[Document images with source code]
§ §

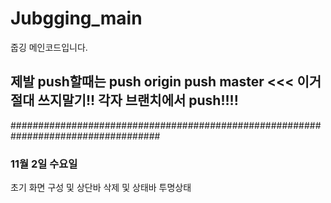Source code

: # Jubgging_main
줍깅 메인코드입니다.
## 제발 push할때는 push origin push master <<< 이거 절대 쓰지말기!! 각자 브랜치에서 push!!!!

###################################################################################


### 11월 2일 수요일
초기 화면 구성 및 상단바 삭제 및 상태바 투명상태
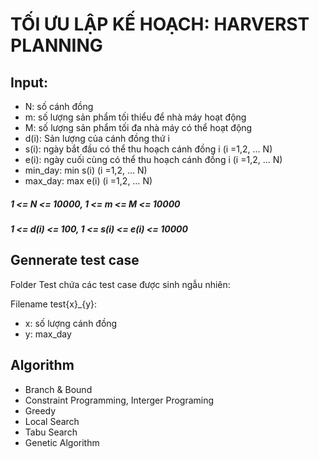 # TỐI ƯU LẬP KẾ HOẠCH: HARVERST PLANNING

## **Input**:
* N: số cánh đồng
* m: số lượng sản phẩm tối thiểu để nhà máy hoạt động 
* M: số lượng sản phẩm tối đa nhà máy có thể hoạt động
* d(i): Sản lượng của cánh đồng thứ i
* s(i): ngày bắt đầu có thể thu hoạch cánh đồng i  (i =1,2, … N)
* e(i): ngày cuối cùng có thể thu hoạch cánh đồng i (i =1,2, … N)
* min_day: min s(i) (i =1,2, … N)
* max_day: max e(i) (i =1,2, … N)
##### 1 <= N <= 10000, 1 <= m <= M <= 10000 
##### 1 <= d(i) <= 100, 1 <= s(i) <= e(i) <= 10000

## Gennerate test case

Folder Test chứa các test case được sinh ngẫu nhiên:

Filename test{x}_{y}: 
* x: số lượng cánh đồng
* y: max_day

## Algorithm
* Branch & Bound
* Constraint Programming, Interger Programing
* Greedy
* Local Search
* Tabu Search
* Genetic Algorithm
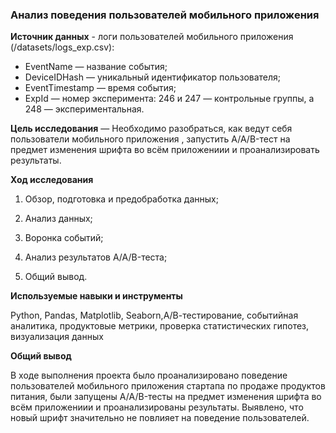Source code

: ### Анализ поведения пользователей мобильного приложения
**Источник данных** - логи пользователей мобильного приложения (/datasets/logs_exp.csv):

* EventName — название события;
* DeviceIDHash — уникальный идентификатор пользователя;
* EventTimestamp — время события;
* ExpId — номер эксперимента: 246 и 247 — контрольные группы, а 248 — экспериментальная.


**Цель исследования** — Необходимо разобраться, как ведут себя пользователи мобильного приложения , запустить A/A/B-тест на предмет изменения шрифта во всём приложениии и проанализировать результаты.


**Ход исследования**

1. Обзор, подготовка и предобработка данных;

2. Анализ данных;

3. Воронка событий;

4. Анализ результатов A/A/B-теста;

5. Общий вывод.


**Используемые навыки и инструменты**

   Python, Pandas, Matplotlib, Seaborn,А/В-тестирование, событийная аналитика, продуктовые метрики, проверка статистических гипотез, визуализация данных

**Общий вывод**

В ходе выполнения проекта было проанализировано поведение пользователей мобильного приложения стартапа по продаже продуктов питания, были запущены A/A/B-тесты на предмет изменения шрифта во всём приложениии и проанализированы результаты.
Выявлено, что новый шрифт значительно не повлияет на поведение пользователей.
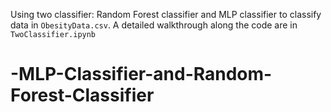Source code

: Using two classifier: Random Forest classifier and MLP classifier to classify data in `ObesityData.csv`. A detailed walkthrough along the code are in `TwoClassifier.ipynb`
# -MLP-Classifier-and-Random-Forest-Classifier
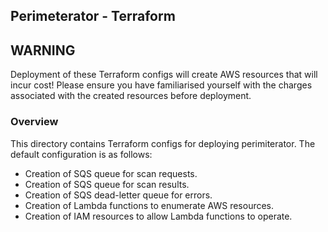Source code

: ## Perimeterator - Terraform

## WARNING

Deployment of these Terraform configs will create AWS resources that will
incur cost! Please ensure you have familiarised yourself with the charges
associated with the created resources before deployment.

### Overview

This directory contains Terraform configs for deploying perimiterator. The
default configuration is as follows:

* Creation of SQS queue for scan requests.
* Creation of SQS queue for scan results.
* Creation of SQS dead-letter queue for errors.
* Creation of Lambda functions to enumerate AWS resources.
* Creation of IAM resources to allow Lambda functions to operate.
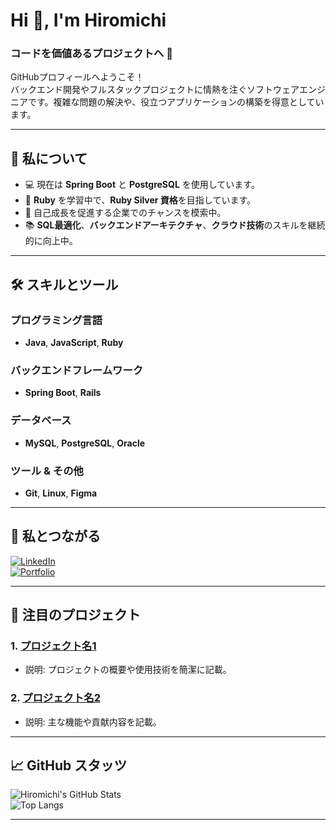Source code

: # Hi 👋, I'm Hiromichi  
### コードを価値あるプロジェクトへ 🚀  

GitHubプロフィールへようこそ！  
バックエンド開発やフルスタックプロジェクトに情熱を注ぐソフトウェアエンジニアです。複雑な問題の解決や、役立つアプリケーションの構築を得意としています。  

---

## 🌟 私について  
- 💻 現在は **Spring Boot** と **PostgreSQL** を使用しています。  
- 🌱 **Ruby** を学習中で、**Ruby Silver 資格**を目指しています。  
- 🎯 自己成長を促進する企業でのチャンスを模索中。  
- 📚 **SQL最適化**、**バックエンドアーキテクチャ**、**クラウド技術**のスキルを継続的に向上中。  

---

## 🛠️ スキルとツール  
### プログラミング言語  
- **Java**, **JavaScript**, **Ruby**  

### バックエンドフレームワーク  
- **Spring Boot**, **Rails**  

### データベース  
- **MySQL**, **PostgreSQL**, **Oracle**  

### ツール & その他  
- **Git**, **Linux**, **Figma**  

---

## 🔗 私とつながる  
[![LinkedIn](https://img.shields.io/badge/LinkedIn-%230077B5.svg?style=for-the-badge&logo=linkedin&logoColor=white)](https://www.linkedin.com/in/hiromichisan)  
[![Portfolio](https://img.shields.io/badge/Portfolio-%23121212.svg?style=for-the-badge&logo=vercel&logoColor=white)](https://yourportfolio.com)  

---

## 🌟 注目のプロジェクト  
### 1. [プロジェクト名1](https://github.com/hiromichisan/project1)  
- 説明: プロジェクトの概要や使用技術を簡潔に記載。  

### 2. [プロジェクト名2](https://github.com/hiromichisan/project2)  
- 説明: 主な機能や貢献内容を記載。  

---

## 📈 GitHub スタッツ  
![Hiromichi's GitHub Stats](https://github-readme-stats.vercel.app/api?username=hiromichisan&show_icons=true&theme=radical)  
![Top Langs](https://github-readme-stats.vercel.app/api/top-langs/?username=hiromichisan&layout=compact&theme=radical)  

---
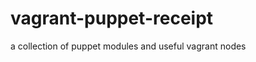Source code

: vagrant-puppet-receipt
======================

a collection of puppet modules and useful vagrant nodes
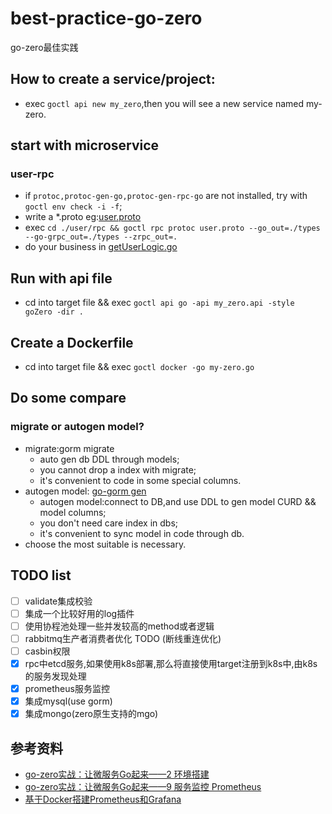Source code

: # best-practice-go-zero

go-zero最佳实践

## How to create a service/project:

- exec `goctl api new my_zero`,then you will see a new service named my-zero.

## start with microservice

### user-rpc

- if `protoc,protoc-gen-go,protoc-gen-rpc-go` are not installed, try with `goctl env check -i -f`;
- write a *.proto eg:[user.proto](./user/rpc/user.proto)
- exec `cd ./user/rpc && goctl rpc protoc user.proto --go_out=./types --go-grpc_out=./types --zrpc_out=.`
- do your business in [getUserLogic.go](./user/rpc/internal/logic/getUserLogic.go)

## Run with api file

- cd into target file && exec `goctl api go -api my_zero.api -style goZero -dir .`

## Create a Dockerfile

- cd into target file && exec `goctl docker -go my-zero.go`

## Do some compare

### migrate or autogen model?

- migrate:gorm migrate
    - auto gen db DDL through models;
    - you cannot drop a index with migrate;
    - it's convenient to code in some special columns.
- autogen model: [go-gorm gen](https://github.com/go-gorm/gen/blob/master/README.ZH_CN.md#create-record)
    - autogen model:connect to DB,and use DDL to gen model CURD && model columns;
    - you don't need care index in dbs;
    - it's convenient to sync model in code through db.
- choose the most suitable is necessary.

## TODO list

+ [ ] validate集成校验
+ [ ] 集成一个比较好用的log插件
+ [ ] 使用协程池处理一些并发较高的method或者逻辑
+ [ ] rabbitmq生产者消费者优化 TODO (断线重连优化)
+ [ ] casbin权限
+ [x] rpc中etcd服务,如果使用k8s部署,那么将直接使用target注册到k8s中,由k8s的服务发现处理
+ [x] prometheus服务监控
+ [x] 集成mysql(use gorm)
+ [x] 集成mongo(zero原生支持的mgo)

## 参考资料

- [go-zero实战：让微服务Go起来——2 环境搭建](https://juejin.cn/post/7036010137408143373#heading-4)
- [go-zero实战：让微服务Go起来——9 服务监控 Prometheus](https://juejin.cn/post/7044509187027501063)
- [基于Docker搭建Prometheus和Grafana](https://www.cnblogs.com/xiao987334176/p/9930517.html#autoid-3-0-0)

§ §

■ What you need to do
Reproduce, word for word and in full, only the lines above that start at the line with "## How to create" and run through the line with "- you cannot drop a index with migrate;", both ends included.

■ Response area
## How to create a service/project:

- exec `goctl api new my_zero`,then you will see a new service named my-zero.

## start with microservice

### user-rpc

- if `protoc,protoc-gen-go,protoc-gen-rpc-go` are not installed, try with `goctl env check -i -f`;
- write a *.proto eg:[user.proto](./user/rpc/user.proto)
- exec `cd ./user/rpc && goctl rpc protoc user.proto --go_out=./types --go-grpc_out=./types --zrpc_out=.`
- do your business in [getUserLogic.go](./user/rpc/internal/logic/getUserLogic.go)

## Run with api file

- cd into target file && exec `goctl api go -api my_zero.api -style goZero -dir .`

## Create a Dockerfile

- cd into target file && exec `goctl docker -go my-zero.go`

## Do some compare

### migrate or autogen model?

- migrate:gorm migrate
    - auto gen db DDL through models;
    - you cannot drop a index with migrate;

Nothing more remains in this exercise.